▶ [Task instructions] Give the records again exactly, but drop the pictures.

[Saved data entries]
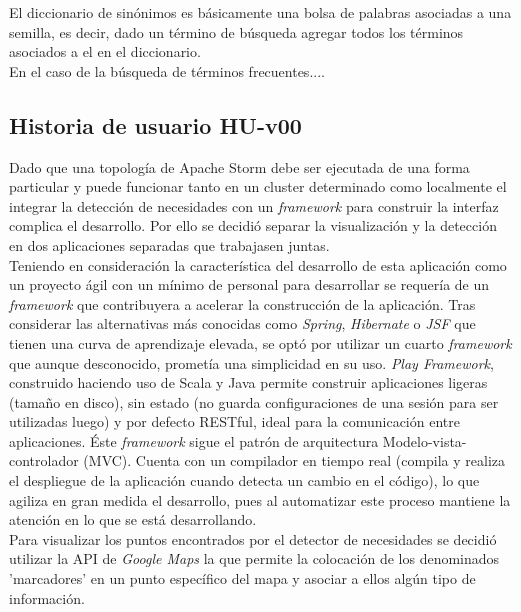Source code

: El diccionario de sinónimos es básicamente una bolsa de palabras asociadas a una semilla, es decir, dado un término de búsqueda agregar todos los términos asociados a el en el diccionario.\\

En el caso de la búsqueda de términos frecuentes....

\subsection{Historia de usuario HU-v00}
\label{subsec:HU-v00}

Dado que una topología de Apache Storm debe ser ejecutada de una forma particular y puede funcionar tanto en un cluster determinado como localmente el integrar la detección de necesidades con un \textit{framework} para construir la interfaz complica el desarrollo. Por ello se decidió separar la visualización y la detección en dos aplicaciones separadas que trabajasen juntas.\\

Teniendo en consideración la característica del desarrollo de esta aplicación como un proyecto ágil con un mínimo de personal para desarrollar se requería de un \textit{framework} que contribuyera a acelerar la construcción de la aplicación. Tras considerar las alternativas más conocidas como \textit{Spring}, \textit{Hibernate} o \textit{JSF} que tienen una curva de aprendizaje elevada, se optó por utilizar un cuarto \textit{framework} que aunque desconocido, prometía una simplicidad en su uso. \textit{Play Framework}, construido haciendo uso de Scala y Java permite construir aplicaciones ligeras (tamaño en disco), sin estado (no guarda configuraciones de una sesión para ser utilizadas luego) y por defecto RESTful, ideal para la comunicación entre aplicaciones. Éste \textit{framework} sigue el patrón de arquitectura Modelo-vista-controlador (MVC). Cuenta con un compilador en tiempo real (compila y realiza el despliegue de la aplicación cuando detecta un cambio en el código), lo que agiliza en gran medida el desarrollo, pues al automatizar este proceso mantiene la atención en lo que se está desarrollando.\\

Para visualizar los puntos encontrados por el detector de necesidades se decidió utilizar la API de \textit{Google Maps} la que permite la colocación de los denominados 'marcadores' en un punto específico del mapa y asociar a ellos algún tipo de información.\\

▶ [Exercise answer]
Source code

: El diccionario de sinónimos es básicamente una bolsa de palabras asociadas a una semilla, es decir, dado un término de búsqueda agregar todos los términos asociados a el en el diccionario.\\

En el caso de la búsqueda de términos frecuentes....

\subsection{Historia de usuario HU-v00}
\label{subsec:HU-v00}

Dado que una topología de Apache Storm debe ser ejecutada de una forma particular y puede funcionar tanto en un cluster determinado como localmente el integrar la detección de necesidades con un \textit{framework} para construir la interfaz complica el desarrollo. Por ello se decidió separar la visualización y la detección en dos aplicaciones separadas que trabajasen juntas.\\

Teniendo en consideración la característica del desarrollo de esta aplicación como un proyecto ágil con un mínimo de personal para desarrollar se requería de un \textit{framework} que contribuyera a acelerar la construcción de la aplicación. Tras considerar las alternativas más conocidas como \textit{Spring}, \textit{Hibernate} o \textit{JSF} que tienen una curva de aprendizaje elevada, se optó por utilizar un cuarto \textit{framework} que aunque desconocido, prometía una simplicidad en su uso. \textit{Play Framework}, construido haciendo uso de Scala y Java permite construir aplicaciones ligeras (tamaño en disco), sin estado (no guarda configuraciones de una sesión para ser utilizadas luego) y por defecto RESTful, ideal para la comunicación entre aplicaciones. Éste \textit{framework} sigue el patrón de arquitectura Modelo-vista-controlador (MVC). Cuenta con un compilador en tiempo real (compila y realiza el despliegue de la aplicación cuando detecta un cambio en el código), lo que agiliza en gran medida el desarrollo, pues al automatizar este proceso mantiene la atención en lo que se está desarrollando.\\

Para visualizar los puntos encontrados por el detector de necesidades se decidió utilizar la API de \textit{Google Maps} la que permite la colocación de los denominados 'marcadores' en un punto específico del mapa y asociar a ellos algún tipo de información.\\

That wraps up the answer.